CBA negotiation flaws: Neither side willing to negotiateOctober 6, 2012, by
Disclaimer: While I believe that the NHLPA has negotiated in good faith and that the majority of the blame for the current situation lies with the owners, I believe both sides are to blame for the lockout. This post is not coming from a journalist, but from someone with an MBA who understands the business aspect that is the NHL.
We’ve all heard the issues with these negotiations. First it was the insulting first offer by the owners. Then it was a flat-out rejection of the first NHLPA proposal. Then it was a flat-out rejection of the second NHL offer.
After that, nothing.
And therein lies the problem with these negotiations. It’s not that these sides are miles apart, it’s that neither wants to be the one that “cracks” first. The players cracked in 2004-2005, and the owners think they will again. The players know they cracked, so they hired Donald Fehr to make sure they don’t crack. It’s a never-ending cycle.
Last week, there was a buzz about how the two sides were finally going to meet, two weeks after the lockout officially began. That buzz was killed instantly when news broke that the two sides would not be talking about the core issues, hockey related revenue and how to split the pie, but instead would be discussing secondary matters.
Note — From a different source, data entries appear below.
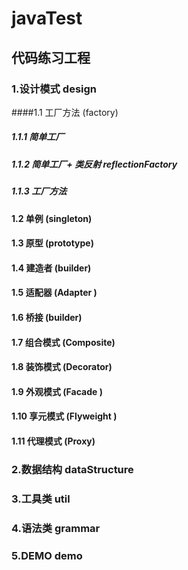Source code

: javaTest
=========================

代码练习工程
----------------

### 1.设计模式  design
####1.1 工厂方法 (factory)
 ##### 1.1.1 简单工厂
 ##### 1.1.2 简单工厂+ 类反射 reflectionFactory
 ##### 1.1.3 工厂方法
#### 1.2 单例 (singleton)
#### 1.3 原型 (prototype)
#### 1.4 建造者 (builder)
#### 1.5 适配器 (Adapter )
#### 1.6 桥接 (builder)
#### 1.7 组合模式 (Composite)
#### 1.8 装饰模式 (Decorator)
#### 1.9 外观模式 (Facade )
#### 1.10 享元模式 (Flyweight )
#### 1.11 代理模式 (Proxy)




### 2.数据结构  dataStructure

### 3.工具类   util

### 4.语法类   grammar

### 5.DEMO    demo

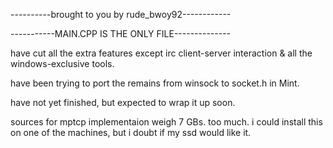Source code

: ----------brought to you by rude_bwoy92------------

-----------MAIN.CPP IS THE ONLY FILE--------------

have cut all the extra features except irc client-server interaction & all the windows-exclusive tools.

have been trying to port the remains from winsock to socket.h in Mint.

have not yet finished, but expected to wrap it up soon.

sources for mptcp implementaion weigh 7 GBs. too much. i could install this on one of the machines, but i doubt if my ssd would like it.
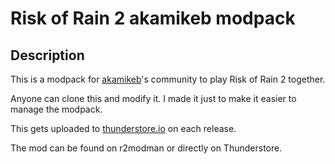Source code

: # Risk of Rain 2 akamikeb modpack

## Description

This is a modpack for [akamikeb]()'s community to play Risk of Rain 2 together.

Anyone can clone this and modify it. I made it just to make it easier to manage the modpack.

This gets uploaded to [thunderstore.io](https://thunderstore.io) on each release.

The mod can be found on r2modman or directly on Thunderstore.
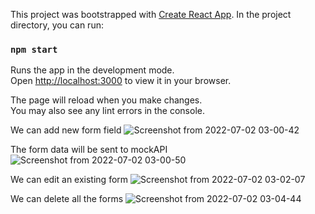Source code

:This project was bootstrapped with [Create React App](https://github.com/facebook/create-react-app).
In the project directory, you can run:
### `npm start`

Runs the app in the development mode.\
Open [http://localhost:3000](http://localhost:3000) to view it in your browser.

The page will reload when you make changes.\
You may also see any lint errors in the console.

We can add new form field
![Screenshot from 2022-07-02 03-00-42](https://user-images.githubusercontent.com/87446991/176978828-ae3ec7f0-8b14-4581-aef1-2d1adf13d1e2.png)

The form data will be sent to mockAPI
![Screenshot from 2022-07-02 03-00-50](https://user-images.githubusercontent.com/87446991/176978836-f73afdb5-b86c-43c4-b65b-f5397d0dcdba.png)

We can edit an existing form
![Screenshot from 2022-07-02 03-02-07](https://user-images.githubusercontent.com/87446991/176978908-57a7c607-a932-4305-9cc4-84a785ce2a6e.png)

We can delete all the forms
![Screenshot from 2022-07-02 03-04-44](https://user-images.githubusercontent.com/87446991/176978933-6ef91146-16e4-4464-989b-cd85db6b7dc8.png)
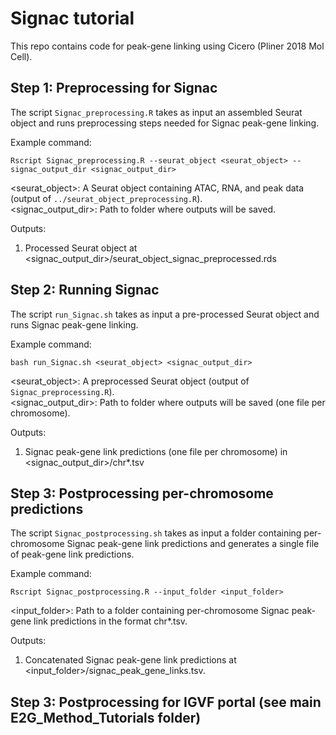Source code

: # Signac tutorial

This repo contains code for peak-gene linking using Cicero (Pliner 2018 Mol Cell).

## Step 1: Preprocessing for Signac

The script `Signac_preprocessing.R` takes as input an assembled Seurat object and runs preprocessing steps needed for Signac peak-gene linking.

Example command: 

`Rscript Signac_preprocessing.R --seurat_object <seurat_object> --signac_output_dir <signac_output_dir>`

<seurat_object>: A Seurat object containing ATAC, RNA, and peak data (output of `../seurat_object_preprocessing.R`).\
<signac_output_dir>: Path to folder where outputs will be saved.
                    
Outputs: 

1) Processed Seurat object at <signac_output_dir>/seurat_object_signac_preprocessed.rds

## Step 2: Running Signac

The script `run_Signac.sh` takes as input a pre-processed Seurat object and runs Signac peak-gene linking.

Example command: 

`bash run_Signac.sh <seurat_object> <signac_output_dir>`

<seurat_object>: A preprocessed Seurat object (output of `Signac_preprocessing.R`).\
<signac_output_dir>: Path to folder where outputs will be saved (one file per chromosome).
                    
Outputs: 

1) Signac peak-gene link predictions (one file per chromosome) in <signac_output_dir>/chr*.tsv

## Step 3: Postprocessing per-chromosome predictions

The script `Signac_postprocessing.sh` takes as input a folder containing per-chromosome Signac peak-gene link predictions and generates a single file of peak-gene link predictions.

Example command: 

`Rscript Signac_postprocessing.R --input_folder <input_folder>`

<input_folder>: Path to a folder containing per-chromosome Signac peak-gene link predictions in the format chr*.tsv.
                    
Outputs: 

1) Concatenated Signac peak-gene link predictions at <input_folder>/signac_peak_gene_links.tsv.

## Step 3: Postprocessing for IGVF portal (see main E2G_Method_Tutorials folder)
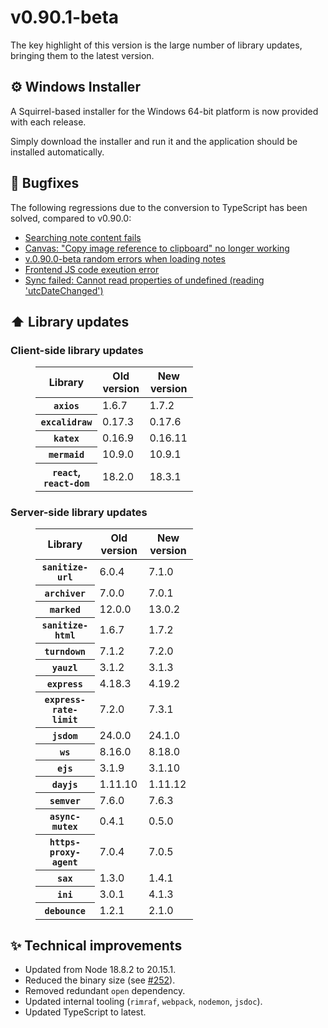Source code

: # v0.90.1-beta
The key highlight of this version is the large number of library updates, bringing them to the latest version.

## ⚙️ Windows Installer

A Squirrel-based installer for the Windows 64-bit platform is now provided with each release.

Simply download the installer and run it and the application should be installed automatically.

## 🐞 Bugfixes

The following regressions due to the conversion to TypeScript has been solved, compared to v0.90.0:

*   [Searching note content fails](https://github.com/TriliumNext/Notes/issues/211)
*   [Canvas: "Copy image reference to clipboard" no longer working](https://github.com/TriliumNext/Notes/pull/227)
*   [v.0.90.0-beta random errors when loading notes](https://github.com/TriliumNext/Notes/issues/238)
*   [Frontend JS code exeution error](https://github.com/TriliumNext/Notes/issues/244)
*   [Sync failed: Cannot read properties of undefined (reading 'utcDateChanged')](https://github.com/TriliumNext/Notes/issues/210)

## ⬆️ Library updates

### Client-side library updates

<figure class="table" style="width:50%;"><table><thead><tr><th>Library</th><th>Old version</th><th>New version</th></tr></thead><tbody><tr><th><code>axios</code></th><td>1.6.7</td><td>1.7.2</td></tr><tr><th><code>excalidraw</code></th><td>0.17.3</td><td>0.17.6</td></tr><tr><th><code>katex</code></th><td>0.16.9</td><td>0.16.11</td></tr><tr><th><code>mermaid</code></th><td>10.9.0</td><td>10.9.1</td></tr><tr><th><code>react</code>, <code>react-dom</code></th><td>18.2.0</td><td>18.3.1</td></tr></tbody></table></figure>

### Server-side library updates

<figure class="table" style="width:50%;"><table><thead><tr><th>Library</th><th>Old version</th><th>New version</th></tr></thead><tbody><tr><th><code>sanitize-url</code></th><td>6.0.4</td><td>7.1.0</td></tr><tr><th><code>archiver</code></th><td>7.0.0</td><td>7.0.1</td></tr><tr><th><code>marked</code></th><td>12.0.0</td><td>13.0.2</td></tr><tr><th><code>sanitize-html</code></th><td>1.6.7</td><td>1.7.2</td></tr><tr><th><code>turndown</code></th><td>7.1.2</td><td>7.2.0</td></tr><tr><th><code>yauzl</code></th><td>3.1.2</td><td>3.1.3</td></tr><tr><th><code>express</code></th><td>4.18.3</td><td>4.19.2</td></tr><tr><th><code>express-rate-limit</code></th><td>7.2.0</td><td>7.3.1</td></tr><tr><th><code>jsdom</code></th><td>24.0.0</td><td>24.1.0</td></tr><tr><th><code>ws</code></th><td>8.16.0</td><td>8.18.0</td></tr><tr><th><code>ejs</code></th><td>3.1.9</td><td>3.1.10</td></tr><tr><th><code>dayjs</code></th><td>1.11.10</td><td>1.11.12</td></tr><tr><th><code>semver</code></th><td>7.6.0</td><td>7.6.3</td></tr><tr><th><code>async-mutex</code></th><td>0.4.1</td><td>0.5.0</td></tr><tr><th><code>https-proxy-agent</code></th><td>7.0.4</td><td>7.0.5</td></tr><tr><th><code>sax</code></th><td>1.3.0</td><td>1.4.1</td></tr><tr><th><code>ini</code></th><td>3.0.1</td><td>4.1.3</td></tr><tr><th><code>debounce</code></th><td>1.2.1</td><td>2.1.0</td></tr></tbody></table></figure>

## ✨ Technical improvements

*   Updated from Node 18.8.2 to 20.15.1.
*   Reduced the binary size (see [#252](https://github.com/TriliumNext/Notes/pull/252)).
*   Removed redundant `open` dependency.
*   Updated internal tooling (`rimraf`, `webpack`, `nodemon`, `jsdoc`).
*   Updated TypeScript to latest.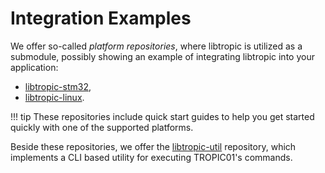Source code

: # Integration Examples
We offer so-called *platform repositories*, where libtropic is utilized as a submodule, possibly showing an example of integrating libtropic into your application:

- [libtropic-stm32](https://github.com/tropicsquare/libtropic-stm32),
- [libtropic-linux](https://github.com/tropicsquare/libtropic-linux).

!!! tip
    These repositories include quick start guides to help you get started quickly with one of the supported platforms.

Beside these repositories, we offer the [libtropic-util](https://github.com/tropicsquare/libtropic-util) repository, which implements a CLI based utility for executing TROPIC01's commands.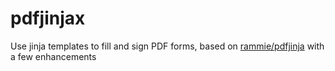 pdfjinjax
========

Use jinja templates to fill and sign PDF forms, based on [rammie/pdfjinja](https://github.com/rammie/pdfjinja) with a few enhancements
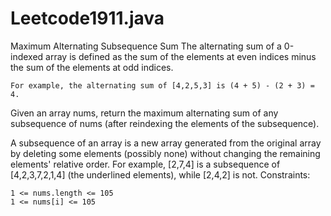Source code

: # Leetcode1911.java

Maximum Alternating Subsequence Sum
The alternating sum of a 0-indexed array is defined as the sum of the elements at even indices minus the sum of the elements at odd indices.

    For example, the alternating sum of [4,2,5,3] is (4 + 5) - (2 + 3) = 4.

Given an array nums, return the maximum alternating sum of any subsequence of nums (after reindexing the elements of the subsequence).

A subsequence of an array is a new array generated from the original array by deleting some elements (possibly none) without changing the remaining elements' relative order. For example, [2,7,4] is a subsequence of [4,2,3,7,2,1,4] (the underlined elements), while [2,4,2] is not.
Constraints:

    1 <= nums.length <= 105
    1 <= nums[i] <= 105

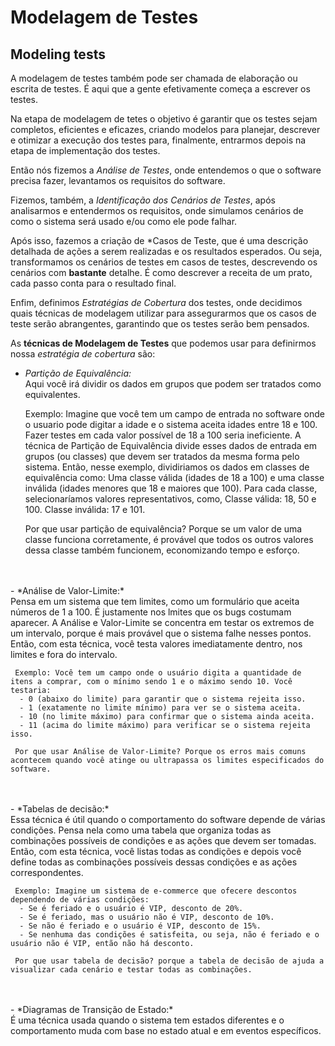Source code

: # Modelagem de Testes
 ## Modeling tests

 A modelagem de testes também pode ser chamada de elaboração ou escrita de testes. É aqui que a gente efetivamente começa a escrever os testes.

 Na etapa de modelagem de tetes o objetivo é garantir que os testes sejam completos, eficientes e eficazes, criando modelos para planejar, descrever e otimizar a execução dos testes para, finalmente, entrarmos depois na etapa de implementação dos testes.

 Então nós fizemos a *Análise de Testes*, onde entendemos o que o software precisa fazer, levantamos os requisitos do software.
 
 Fizemos, também, a *Identificação dos Cenários de Testes*, após analisarmos e entendermos os requisitos, onde simulamos cenários de como o sistema será usado e/ou como ele pode falhar.

 Após isso, fazemos a criação de *Casos de Teste, que é uma descrição detalhada de ações a serem realizadas e os resultados esperados. Ou seja, transformamos os cenários de testes em casos de testes, descrevendo os cenários com **bastante** detalhe. É como descrever a receita de um prato, cada passo conta para o resultado final.

 Enfim, definimos *Estratégias de Cobertura* dos testes, onde decidimos quais técnicas de modelagem utilizar para assegurarmos que os casos de teste serão abrangentes, garantindo que os testes serão bem pensados. 

 As **técnicas de Modelagem de Testes** que podemos usar para definirmos nossa *estratégia de cobertura* são:

 - *Partição de Equivalência:*<br>
 Aqui você irá dividir os dados em grupos que podem ser tratados como equivalentes.
 
     Exemplo: Imagine que você tem um campo de entrada no software onde o usuario pode digitar a idade e o sistema aceita idades entre 18 e 100. Fazer testes em cada valor possível de 18 a 100 seria ineficiente. A técnica de Partição de Equivalência divide esses dados de entrada em grupos (ou classes) que devem ser tratados da mesma forma pelo sistema. Então, nesse exemplo, dividiriamos os dados em classes de equivalência como: Uma classe válida (idades de 18 a 100) e uma classe inválida (idades menores que 18 e maiores que 100). 
     Para cada classe, selecionaríamos valores representativos, como, Classe válida: 18, 50 e 100. Classe inválida: 17 e 101.

     Por que usar partição de equivalência? Porque se um valor de uma classe funciona corretamente, é provável que todos os outros valores dessa classe também funcionem, economizando tempo e esforço.
 <br>
 <br>    
 - *Análise de Valor-Limite:*<br>
     Pensa em um sistema que tem limites, como um formulário que aceita números de 1 a 100. É justamente nos lmites que os bugs costumam aparecer. A Análise e Valor-Limite se concentra em testar os extremos de um intervalo, porque é mais provável que o sistema falhe nesses pontos.
     Então, com esta técnica, você testa valores imediatamente dentro, nos limites e fora do intervalo.

     Exemplo: Você tem um campo onde o usuário digita a quantidade de itens a comprar, com o mínimo sendo 1 e o máximo sendo 10. Você testaria:
      - 0 (abaixo do limite) para garantir que o sistema rejeita isso.
      - 1 (exatamente no limite mínimo) para ver se o sistema aceita.
      - 10 (no limite máximo) para confirmar que o sistema ainda aceita.
      - 11 (acima do limite máximo) para verificar se o sistema rejeita isso.
     
     Por que usar Análise de Valor-Limite? Porque os erros mais comuns acontecem quando você atinge ou ultrapassa os limites especificados do software.
 <br>
 <br>
 - *Tabelas de decisão:*<br>
     Essa técnica é útil quando o comportamento do software depende de várias condições. Pensa nela como uma tabela que organiza todas as combinações possíveis de condições e as ações que devem ser tomadas.
     Então, com esta técnica, você listas todas as condições e depois você define todas as combinações possíveis dessas condições e as ações correspondentes.

     Exemplo: Imagine um sistema de e-commerce que ofecere descontos dependendo de várias condições:
      - Se é feriado e o usuário é VIP, desconto de 20%.
      - Se é feriado, mas o usuário não é VIP, desconto de 10%.
      - Se não é feriado e o usuário é VIP, desconto de 15%.
      - Se nenhuma das condições é satisfeita, ou seja, não é feriado e o usuário não é VIP, então não há desconto.
     
     Por que usar tabela de decisão? porque a tabela de decisão de ajuda a visualizar cada cenário e testar todas as combinações.
 <br>
 <br>
 - *Diagramas de Transição de Estado:*<br>
     É uma técnica usada quando o sistema tem estados diferentes e o comportamento muda com base no estado atual e em eventos específicos.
There has been no counter-proposal by the NHLPA following the NHL’s second proposal. Additionally, there has been no follow-up proposal from the NHL, as the owners do not want to be negotiating against themselves. Negotiations aren’t turn-based, but the last proposal presented by the NHL left the gap at a mere three percentage points (49% to the eventual 52% in the NHLPA proposal).
James Mirtle did a wonderful job of running down the numbers of the complicated NHLPA proposal. Even if you aren’t interested in the numbers, you should read that article because it will help clear up a lot of confusion. While the numbers show a big concession on the NHLPA’s part, the main issue that the NHL likely had with this proposal is that the NHLPA de-linked their cut from overall league revenues (Assumption on my part). This was a major sticking point in 2004.
So there we have it. The two sides are mere percentage points and revenue-linked salaries away from a deal that could end this pointless lockout. But neither side wants to actually sit down and work out these finer points. Neither side senses the urgency to get something done, but the fans are suffering.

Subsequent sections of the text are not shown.